David Chadwick, chief executive of Verifiable Credentials Ltd, a company developing “vaccine certificate” technology, emphasised the importance of data privacy and the need for common standards to ensure compatibility between systems.
He said at least 60 companies worldwide were looking at verifiable credential technology, adding: “It’s really important that if we do have Covid certificates that they follow some international standard.”
Mr Chadwick said his business was focused on technical details, adding that legal and ethical decisions should be taken by the Government and “recipients” of certificate data, for example leisure venues.

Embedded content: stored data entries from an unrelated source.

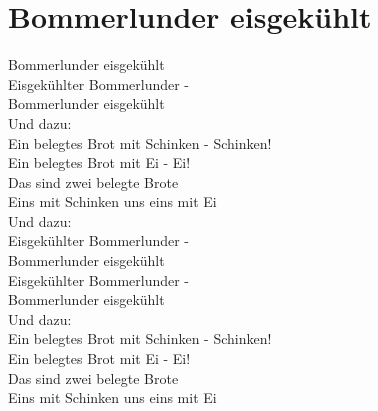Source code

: \documentclass[twoside,8pt]{scrartcl}
\begin{document}
\section{Bommerlunder eisgekühlt}
Bommerlunder eisgekühlt\\
Eisgekühlter Bommerlunder -\\
Bommerlunder eisgekühlt\\
\newline
Und dazu:\\
Ein belegtes Brot mit Schinken - Schinken!\\
Ein belegtes Brot mit Ei - Ei!\\
Das sind zwei belegte Brote\\
Eins mit Schinken uns eins mit Ei\\
\newline
Und dazu:\\
Eisgekühlter Bommerlunder -\\
Bommerlunder eisgekühlt\\
Eisgekühlter Bommerlunder -\\
Bommerlunder eisgekühlt\\
\newline
Und dazu:\\
Ein belegtes Brot mit Schinken - Schinken!\\
Ein belegtes Brot mit Ei - Ei!\\
Das sind zwei belegte Brote\\
Eins mit Schinken uns eins mit Ei\\
\clearpage
\end{document}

Verifiable Credentials Ltd has received government funding to provide cryptographic software to East Kent Hospitals University NHS Foundation Trust for its issuing of vaccine certificates to its staff. The company does not see people’s personal data as part of the trial.
It is also planning to trial its technology, using dummy data, with a theatre and cinema complex.
The initiative would explore whether customers could present their ticket alongside an NHS verified vaccine certificate to be scanned by a verifier app.
Certificates on someone’s smartphone could carry the type of vaccine a person has received and the validation signed by the NHS.
Mr Chadwick said vaccine and test certificates were an “equally valid” approach, as long as the NHS information available was enough to link them to a person while also preventing fraud.
He said the risk of relying on certificates could in part be on the recipient of the information, adding that the Government faced a “tricky” decision on how to potentially permit them.
“The recipient is the person who is risking everything, so if you are a cinema complex or you’re an overseas country and you’re allowing people to enter, you’re the one who’s taking the risk, you are the one that is allowing potentially the virus to spread,” he said.